That’s a great question.
The Internet of Things (IOT) refers to the connection of ordinary things through the Internet in order to facilitate the exchange of information. Although “things” is generally a word discredited for its vagueness, it is actually quite appropriate for this situation.
Why is that you ask? Well, these “things” we speak of include anything and everything that uses electricity and data. Manufacturing floors, energy grids, healthcare facilities, transportation – you name it, and chances are cloud technology can lend a helping hand.
If this still sounds a little broad, don’t worry. Here are two examples to help better illustrate the IOT.
First, let’s take a look at an app we helped build for Lindsay Corporation. A Nebraska-based global publicly traded company, Lindsay is a leading provider of automated mechanical move irrigation equipment and of transportation safety products. The Company manufactures and markets center-pivot, lateral-move and hose reel irrigation systems. To stay competitive, Lindsay constantly seeks innovative ways to make traditional farm work less labor intensive and more efficient. That’s why they developed a cutting-edge application called FieldNET.
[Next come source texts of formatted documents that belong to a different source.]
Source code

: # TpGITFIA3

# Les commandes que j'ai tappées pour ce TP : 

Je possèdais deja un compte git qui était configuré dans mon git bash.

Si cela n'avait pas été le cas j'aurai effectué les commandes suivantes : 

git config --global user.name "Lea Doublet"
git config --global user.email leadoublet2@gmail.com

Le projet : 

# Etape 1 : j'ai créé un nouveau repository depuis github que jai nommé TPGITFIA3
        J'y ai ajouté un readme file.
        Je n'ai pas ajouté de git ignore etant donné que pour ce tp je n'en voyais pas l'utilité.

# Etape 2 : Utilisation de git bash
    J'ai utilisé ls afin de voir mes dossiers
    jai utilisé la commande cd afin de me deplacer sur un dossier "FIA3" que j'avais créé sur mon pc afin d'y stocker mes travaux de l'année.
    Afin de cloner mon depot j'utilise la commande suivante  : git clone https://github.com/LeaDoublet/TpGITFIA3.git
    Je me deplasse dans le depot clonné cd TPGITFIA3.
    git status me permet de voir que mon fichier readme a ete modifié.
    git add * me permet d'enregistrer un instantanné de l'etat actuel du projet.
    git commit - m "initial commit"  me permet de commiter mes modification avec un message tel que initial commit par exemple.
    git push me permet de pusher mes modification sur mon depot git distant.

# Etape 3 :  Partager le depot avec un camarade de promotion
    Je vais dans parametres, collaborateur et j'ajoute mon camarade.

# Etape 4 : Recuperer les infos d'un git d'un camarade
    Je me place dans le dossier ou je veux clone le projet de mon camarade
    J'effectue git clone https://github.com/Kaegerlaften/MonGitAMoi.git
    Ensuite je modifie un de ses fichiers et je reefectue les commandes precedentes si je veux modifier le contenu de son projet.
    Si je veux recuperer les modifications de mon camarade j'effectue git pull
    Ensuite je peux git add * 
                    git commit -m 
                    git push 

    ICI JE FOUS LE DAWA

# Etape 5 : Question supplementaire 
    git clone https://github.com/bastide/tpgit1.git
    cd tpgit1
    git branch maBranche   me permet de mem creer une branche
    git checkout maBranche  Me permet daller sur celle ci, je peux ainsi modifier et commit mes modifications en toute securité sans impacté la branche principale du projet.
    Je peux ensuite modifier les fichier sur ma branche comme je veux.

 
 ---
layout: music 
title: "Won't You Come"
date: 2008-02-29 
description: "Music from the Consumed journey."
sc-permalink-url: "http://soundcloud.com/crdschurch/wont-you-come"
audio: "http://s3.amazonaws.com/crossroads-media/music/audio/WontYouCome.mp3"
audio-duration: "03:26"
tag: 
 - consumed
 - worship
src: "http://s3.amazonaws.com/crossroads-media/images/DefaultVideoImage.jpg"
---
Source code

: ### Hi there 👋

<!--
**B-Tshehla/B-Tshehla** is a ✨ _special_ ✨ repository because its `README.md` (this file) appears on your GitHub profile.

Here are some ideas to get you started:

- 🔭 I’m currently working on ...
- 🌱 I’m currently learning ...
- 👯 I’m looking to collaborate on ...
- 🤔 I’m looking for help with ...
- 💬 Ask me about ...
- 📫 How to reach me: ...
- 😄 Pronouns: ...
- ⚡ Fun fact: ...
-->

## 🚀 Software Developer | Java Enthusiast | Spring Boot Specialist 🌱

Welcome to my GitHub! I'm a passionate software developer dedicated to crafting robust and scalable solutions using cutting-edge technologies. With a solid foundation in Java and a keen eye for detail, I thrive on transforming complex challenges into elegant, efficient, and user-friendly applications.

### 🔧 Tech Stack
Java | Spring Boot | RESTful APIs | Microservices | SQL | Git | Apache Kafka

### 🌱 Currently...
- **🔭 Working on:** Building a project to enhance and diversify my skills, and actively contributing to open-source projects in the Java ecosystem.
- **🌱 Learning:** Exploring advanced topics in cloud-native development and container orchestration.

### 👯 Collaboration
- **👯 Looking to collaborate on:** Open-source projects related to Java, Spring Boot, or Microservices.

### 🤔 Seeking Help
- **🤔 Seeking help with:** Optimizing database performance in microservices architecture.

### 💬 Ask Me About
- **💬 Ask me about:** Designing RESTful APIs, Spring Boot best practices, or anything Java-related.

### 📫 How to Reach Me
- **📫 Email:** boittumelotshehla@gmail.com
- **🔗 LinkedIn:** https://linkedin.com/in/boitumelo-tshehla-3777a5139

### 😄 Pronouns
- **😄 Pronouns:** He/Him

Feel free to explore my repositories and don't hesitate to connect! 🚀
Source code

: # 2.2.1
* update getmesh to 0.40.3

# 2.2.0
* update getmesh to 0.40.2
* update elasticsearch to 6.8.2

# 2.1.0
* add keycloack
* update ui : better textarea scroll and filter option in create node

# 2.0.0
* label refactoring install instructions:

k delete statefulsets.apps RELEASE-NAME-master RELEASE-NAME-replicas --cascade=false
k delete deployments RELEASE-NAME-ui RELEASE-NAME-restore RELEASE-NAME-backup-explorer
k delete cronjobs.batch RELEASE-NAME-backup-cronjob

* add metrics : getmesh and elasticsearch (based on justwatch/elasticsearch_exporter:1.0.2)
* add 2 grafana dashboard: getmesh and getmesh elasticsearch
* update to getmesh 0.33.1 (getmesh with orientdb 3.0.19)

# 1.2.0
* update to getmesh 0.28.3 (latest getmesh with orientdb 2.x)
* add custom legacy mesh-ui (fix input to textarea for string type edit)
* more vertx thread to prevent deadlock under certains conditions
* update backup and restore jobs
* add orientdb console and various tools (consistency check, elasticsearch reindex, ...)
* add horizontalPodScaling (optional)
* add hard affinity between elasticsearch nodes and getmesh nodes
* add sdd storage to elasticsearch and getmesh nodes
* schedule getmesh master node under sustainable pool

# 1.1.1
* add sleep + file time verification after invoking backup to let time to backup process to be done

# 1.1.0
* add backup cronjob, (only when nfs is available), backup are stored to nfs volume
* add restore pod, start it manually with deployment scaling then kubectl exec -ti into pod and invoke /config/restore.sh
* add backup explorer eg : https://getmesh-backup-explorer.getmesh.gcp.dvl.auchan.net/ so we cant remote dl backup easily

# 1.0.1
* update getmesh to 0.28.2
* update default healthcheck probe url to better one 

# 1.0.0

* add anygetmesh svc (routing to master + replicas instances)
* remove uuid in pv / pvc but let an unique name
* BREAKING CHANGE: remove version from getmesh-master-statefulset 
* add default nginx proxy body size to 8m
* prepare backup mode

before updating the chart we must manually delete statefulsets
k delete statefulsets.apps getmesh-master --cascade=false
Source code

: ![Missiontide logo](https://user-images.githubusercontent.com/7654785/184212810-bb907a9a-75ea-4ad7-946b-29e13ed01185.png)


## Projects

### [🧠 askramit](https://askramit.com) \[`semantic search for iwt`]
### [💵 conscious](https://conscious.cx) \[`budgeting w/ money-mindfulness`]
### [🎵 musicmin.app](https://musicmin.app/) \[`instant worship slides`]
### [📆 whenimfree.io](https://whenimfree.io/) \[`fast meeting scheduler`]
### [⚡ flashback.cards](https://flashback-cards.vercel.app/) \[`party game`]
FieldNET’s wireless micro-irrigation system allows growers to access and control their entire irrigation operation at any time and from anywhere. Available on iPhone, iPad and Android devices, the irrigation mobile app provides growers with management and control of center pivot and lateral irrigation systems, pumps and valves, fertilizer and chemical injectors, filter flush capabilities, and frost protection plans. FieldNET mobile is the only app that enables growers to control all these devices from one platform.
Thus, rapid access to extensive irrigation system management functions have been granted at the tips of your fingers. And best of all, a substantial amount of time and money is saved for growers around the world.
Another similar example comes with Informational Data Technology’s implementation of Harmony Cloud, a rural water utility management system. This .NET app utilizes field satellites and automatic meter reading devices to provide a speedy diagnosis of rural water utility operations. Like FieldNET, Harmony Cloud remotely identifies and addresses issues 24/7 so you can save time, money and a whole lot of work.
We live in a day and age where more things are connected to the Internet than people. In fact, Cisco’s Internet Business Solutions Group (IBSG) projects roughly 50 billion things will be connected to the internet by 2020.
While security complications can sometimes be a concern with cloud technology, the opportunities made possible by the IOT are far too promising to pass up. Apps built by Nuvem in collaboration with Lindsay Corporation and IDT demonstrate the unlimited amount of potential IOT has for revolutionizing products and the way marketers can use technology to differentiate products and services.